I've followed this procedure to solve the problem so far:
We know that $$\text{rank}(\alpha_iu_iu_i^T)=1\qquad\forall i=1,2,\cdots,k$$
Since $$\operatorname{rank}(A+B) \leq \operatorname{rank}(A) + \operatorname{rank}(B)$$
We can write: $$\text{rank}(S)\le\sum_{i=1}^{k}\underbrace{\text{rank}(\alpha_iu_iu_i^T)}_{1}=k$$
But in the book that I'm reading page 146 of the book Statistical Pattern recognition edition 2002, it's said that the maximum rank would be $k-1$?? (The concept is about Linear Discriminant Analysis based on Fisher's criterion $J_F(A)=\frac{A^TS_bA}{A^TS_wA}$ for a multi-class classification problem)

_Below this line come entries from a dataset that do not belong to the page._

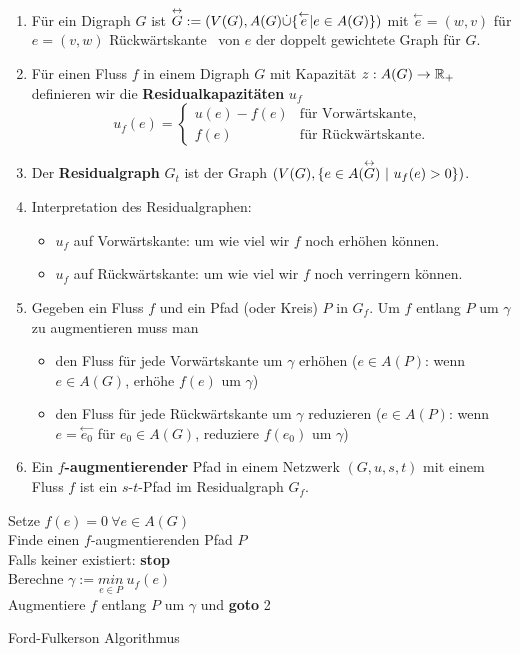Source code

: \begin{definition}~
	\begin{enumerate}
		\item Für ein Digraph $G$ ist $\overset{\leftrightarrow}{G} := (V(G), A(G) \dot\cup \{\overset{\leftarrow}{e} \vert e \in A(G)\})$ mit $\overset{\leftarrow}{e} = (w,v)$ für $e=(v,w)$ \dq Rückwärtskante\dq~ von $e$ der doppelt gewichtete Graph für $G$.
		\item Für einen Fluss $f$ in einem Digraph $G$ mit Kapazität $z:A(G)\to \mathbb{R}_+$ definieren wir die \textbf{Residualkapazitäten} $u_f$ \[ u_f(e) = \begin{cases} u(e) - f(e) &\text{für Vorwärtskante,}\\ f(e) &\text{für Rückwärtskante.} \end{cases} \]
		\item Der \textbf{Residualgraph} $G_t$ ist der Graph $(V(G), \{e\in A(\overset{\leftrightarrow}{G})~\vert~ u_f(e) > 0\})$.
		\item Interpretation des Residualgraphen:
		\begin{itemize}
			\item $u_f$ auf Vorwärtskante: um wie viel wir $f$ noch erhöhen können.
			\item $u_f$ auf Rückwärtskante: um wie viel wir $f$ noch verringern können.
		\end{itemize}
	\item Gegeben ein Fluss $f$ und ein Pfad (oder Kreis) $P$ in $G_f$. Um $f$ entlang $P$ um $\gamma$ zu augmentieren muss man
	\begin{itemize}
		\item den Fluss für jede Vorwärtskante um $\gamma$ erhöhen ($e\in A(P)$: wenn $e \in A(G)$, erhöhe $f(e)$ um $\gamma$)
		\item den Fluss für jede Rückwärtskante um $\gamma$ reduzieren ($e \in A(P)$: wenn $e = \overset{\leftarrow}{e_0}$ für $e_0 \in A(G)$, reduziere $f(e_0)$ um $\gamma$)
	\end{itemize}
	\item Ein \textbf{$f$-augmentierender} Pfad in einem Netzwerk $(G, u, s, t)$ mit einem Fluss $f$ ist ein $s$-$t$-Pfad im Residualgraph $G_f$.
	\end{enumerate}
\end{definition}
\begin{algorithm}
	\vspace*{5pt}
	Setze $f(e)=0~\forall e\in A(G)$\\
	Finde einen $f$-augmentierenden Pfad $P$\\
	\hspace*{15pt}Falls keiner existiert: \textbf{stop} \\
	Berechne $\gamma := \underset{e\in P}{min}~ u_f(e)$\\
	\hspace*{15pt}Augmentiere $f$ entlang $P$ um $\gamma$ und \textbf{goto} 2
	\caption{Ford-Fulkerson Algorithmus}
	\label{fig:Algorithmus}
\end{algorithm}
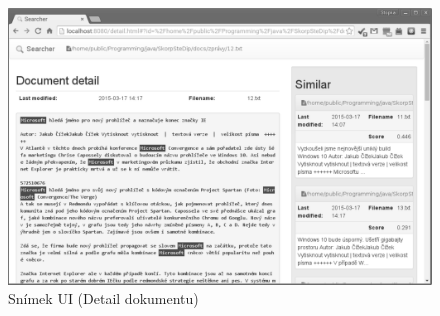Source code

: \begin{figure}[h]
\begin{center}
\includegraphics[width=13cm]{ScreenDetail}
\caption{Snímek UI (Detail dokumentu)}
\label{fig:ScreenDetail}
\end{center}
\end{figure}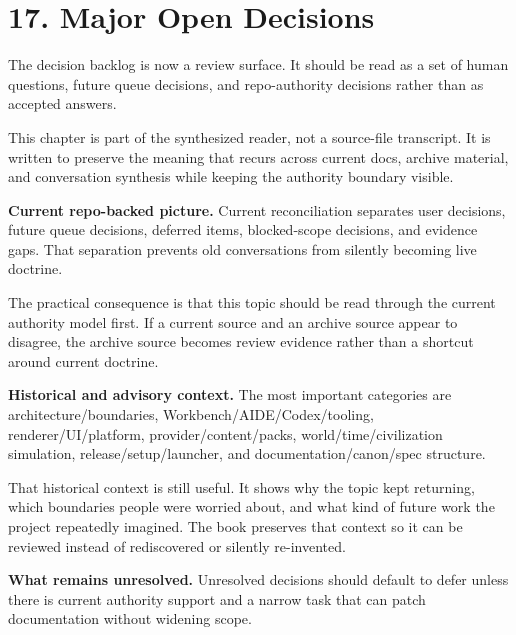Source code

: \documentclass[10.5pt,a4paper,openany]{book}
\begin{document}
\section{17. Major Open Decisions}

The decision backlog is now a review surface.\allowbreak{} It should be read as a set of human questions, future queue decisions, and repo-\allowbreak{}authority decisions rather than as accepted answers.\allowbreak{}


This chapter is part of the synthesized reader, not a source-\allowbreak{}file transcript.\allowbreak{} It is written to preserve the meaning that recurs across current docs, archive material, and conversation synthesis while keeping the authority boundary visible.\allowbreak{}


\textbf{Current repo-backed picture.} Current reconciliation separates user decisions, future queue decisions, deferred items, blocked-\allowbreak{}scope decisions, and evidence gaps.\allowbreak{} That separation prevents old conversations from silently becoming live doctrine.\allowbreak{}


The practical consequence is that this topic should be read through the current authority model first.\allowbreak{} If a current source and an archive source appear to disagree, the archive source becomes review evidence rather than a shortcut around current doctrine.\allowbreak{}


\textbf{Historical and advisory context.} The most important categories are architecture/\allowbreak{}boundaries, Workbench/\allowbreak{}AIDE/\allowbreak{}Codex/\allowbreak{}tooling, renderer/\allowbreak{}UI/\allowbreak{}platform, provider/\allowbreak{}content/\allowbreak{}packs, world/\allowbreak{}time/\allowbreak{}civilization simulation, release/\allowbreak{}setup/\allowbreak{}launcher, and documentation/\allowbreak{}canon/\allowbreak{}spec structure.\allowbreak{}


That historical context is still useful.\allowbreak{} It shows why the topic kept returning, which boundaries people were worried about, and what kind of future work the project repeatedly imagined.\allowbreak{} The book preserves that context so it can be reviewed instead of rediscovered or silently re-\allowbreak{}invented.\allowbreak{}


\textbf{What remains unresolved.} Unresolved decisions should default to defer unless there is current authority support and a narrow task that can patch documentation without widening scope.\allowbreak{}
\end{document}
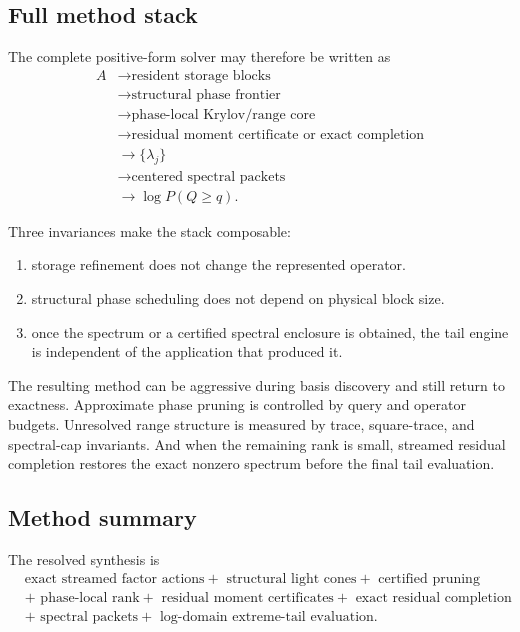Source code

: \subsection{Full method stack}

The complete positive-form solver may therefore be written as
\[
\boxed{\begin{aligned}
A
&\longrightarrow \text{resident storage blocks}\\
&\longrightarrow \text{structural phase frontier}\\
&\longrightarrow \text{phase-local Krylov/range core}\\
&\longrightarrow \text{residual moment certificate or exact completion}\\
&\longrightarrow \{\lambda_j\}\\
&\longrightarrow \text{centered spectral packets}\\
&\longrightarrow \log P(Q\ge q).
\end{aligned}}
\]

Three invariances make the stack composable:
\begin{enumerate}
\item storage refinement does not change the represented operator.
\item structural phase scheduling does not depend on physical block size.
\item once the spectrum or a certified spectral enclosure is obtained, the
      tail engine is independent of the application that produced it.
\end{enumerate}

The resulting method can be aggressive during basis discovery and still return
to exactness.  Approximate phase pruning is controlled by query and operator
budgets. Unresolved range structure is measured by trace, square-trace, and
spectral-cap invariants. And when the remaining rank is small, streamed
residual completion restores the exact nonzero spectrum before the final tail
evaluation.

\subsection{Method summary}

The resolved synthesis is
\[
\boxed{\begin{aligned}
&\text{exact streamed factor actions}
+\text{ structural light cones}
+\text{ certified pruning}\\
&+\text{ phase-local rank}
+\text{ residual moment certificates}
+\text{ exact residual completion}\\
&+\text{ spectral packets}
+\text{ log-domain extreme-tail evaluation}.
\end{aligned}}
\]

- Why should the maximum rank be $k-1$ and not $k$?
Maybe I should explain more about $\alpha_i$ and $u_i$ in the concept:
Suppose that we have $n$ samples and $p$ features for each sample in our data and the data can be classifies in $k$ classes:
$$C_1,C_2,\cdots ,C_j ,\cdots , C_k$$
if we assume the number of samples in class $C_j$ in $n_j$, then we can define:
$$\bar{x}=\frac{1}{n}\sum_{i=1}^{n}x_i\in\mathbb{R}^{p\times 1}\qquad\text{Mean of the whole data}$$
$$\bar{x}_j=\frac{1}{n_j}\sum_{x\in C_j}x\in\mathbb{R}^{p\times 1}\qquad\text{Mean of the data in class $C_j$}$$
know we can define:
$$S_b=\sum_{j=1}^{k}n_j(\bar{x}_j-\bar{x})(\bar{x}_j-\bar{x})^T\in\mathbb{R}^{p\times p}$$
I want to prove that
$$\text{rank}(S_b)\le k-1$$
In the beginning of my question, I've assumed $$u_i=\bar{x}_j-\bar{x}$$ and $$\alpha_i=n_j\qquad\text{number of samples in $j^{\text{th}}$ class}$$
and I've tried to solve the problem.
More information that I've found in my thoughts about the problem:
Since we have $$\bar{x}=\frac{1}{k}\sum_{j=1}^k \bar{x}_j\Rightarrow \sum_{j=1}^k \bar{x}_j=k\bar{x}$$
we can say that $$\sum_{j=1}^k u_j=\sum_{j=1}^k(\bar{x}_j-\bar{x})=\sum_{j=1}^k\bar{x}_j-\sum_{j=1}^k\bar{x}=k\bar{x}-k\bar{x}=0$$
This means that $u_j$'s are not linearly independent and so the dimension of the subspace, created by these $k$ matrices is less than $k$
This can make me satisfied that $$\text{rank}(S_b)\le k-1$$ but I'm still seeking a straightforward mathematical proof.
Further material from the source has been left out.